Filter the records below and copy every line containing the word "price".
-*-*-
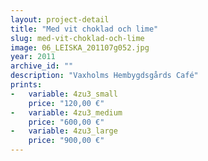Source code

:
 ```yaml
---
layout: project-detail
title: "Med vit choklad och lime"
slug: med-vit-choklad-och-lime
image: 06_LEISKA_201107g052.jpg
year: 2011
archive_id: ""
description: "Vaxholms Hembygdsgårds Café"
prints: 
-   variable: 4zu3_small
    price: "120,00 €"
-   variable: 4zu3_medium
    price: "600,00 €"
-   variable: 4zu3_large
    price: "900,00 €"
---
```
-*-*-
» Answer to this problem
    price: "120,00 €"
    price: "600,00 €"
    price: "900,00 €"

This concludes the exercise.